## Instructions for the task
Locate the word "scores" in the entries below, then gather every line that holds it.

Source texts of formatted documents:

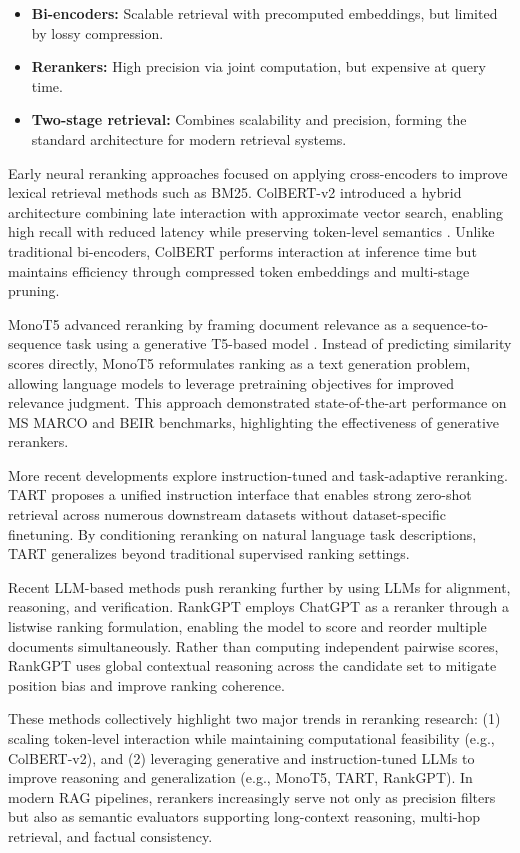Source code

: \begin{itemize}
    \item \textbf{Bi-encoders:} Scalable retrieval with precomputed embeddings, but limited by lossy compression.
    \item \textbf{Rerankers:} High precision via joint computation, but expensive at query time.
    \item \textbf{Two-stage retrieval:} Combines scalability and precision, forming the standard architecture for modern retrieval systems.
\end{itemize}


Early neural reranking approaches focused on applying cross-encoders to improve lexical retrieval methods such as BM25. ColBERT-v2 introduced a hybrid architecture combining late interaction with approximate vector search, enabling high recall with reduced latency while preserving token-level semantics \cite{colbertv2}. Unlike traditional bi-encoders, ColBERT performs interaction at inference time but maintains efficiency through compressed token embeddings and multi-stage pruning.

MonoT5 advanced reranking by framing document relevance as a sequence-to-sequence task using a generative T5-based model \cite{monot5}. Instead of predicting similarity scores directly, MonoT5 reformulates ranking as a text generation problem, allowing language models to leverage pretraining objectives for improved relevance judgment. This approach demonstrated state-of-the-art performance on MS MARCO and BEIR benchmarks, highlighting the effectiveness of generative rerankers.

More recent developments explore instruction-tuned and task-adaptive reranking. TART \cite{tart} proposes a unified instruction interface that enables strong zero-shot retrieval across numerous downstream datasets without dataset-specific finetuning. By conditioning reranking on natural language task descriptions, TART generalizes beyond traditional supervised ranking settings.

Recent LLM-based methods push reranking further by using LLMs for alignment, reasoning, and verification. RankGPT \cite{rankgpt} employs ChatGPT as a reranker through a listwise ranking formulation, enabling the model to score and reorder multiple documents simultaneously. Rather than computing independent pairwise scores, RankGPT uses global contextual reasoning across the candidate set to mitigate position bias and improve ranking coherence.

These methods collectively highlight two major trends in reranking research: (1) scaling token-level interaction while maintaining computational feasibility (e.g., ColBERT-v2), and (2) leveraging generative and instruction-tuned LLMs to improve reasoning and generalization (e.g., MonoT5, TART, RankGPT). In modern RAG pipelines, rerankers increasingly serve not only as precision filters but also as semantic evaluators supporting long-context reasoning, multi-hop retrieval, and factual consistency.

## Output for this task
MonoT5 advanced reranking by framing document relevance as a sequence-to-sequence task using a generative T5-based model \cite{monot5}. Instead of predicting similarity scores directly, MonoT5 reformulates ranking as a text generation problem, allowing language models to leverage pretraining objectives for improved relevance judgment. This approach demonstrated state-of-the-art performance on MS MARCO and BEIR benchmarks, highlighting the effectiveness of generative rerankers.
Recent LLM-based methods push reranking further by using LLMs for alignment, reasoning, and verification. RankGPT \cite{rankgpt} employs ChatGPT as a reranker through a listwise ranking formulation, enabling the model to score and reorder multiple documents simultaneously. Rather than computing independent pairwise scores, RankGPT uses global contextual reasoning across the candidate set to mitigate position bias and improve ranking coherence.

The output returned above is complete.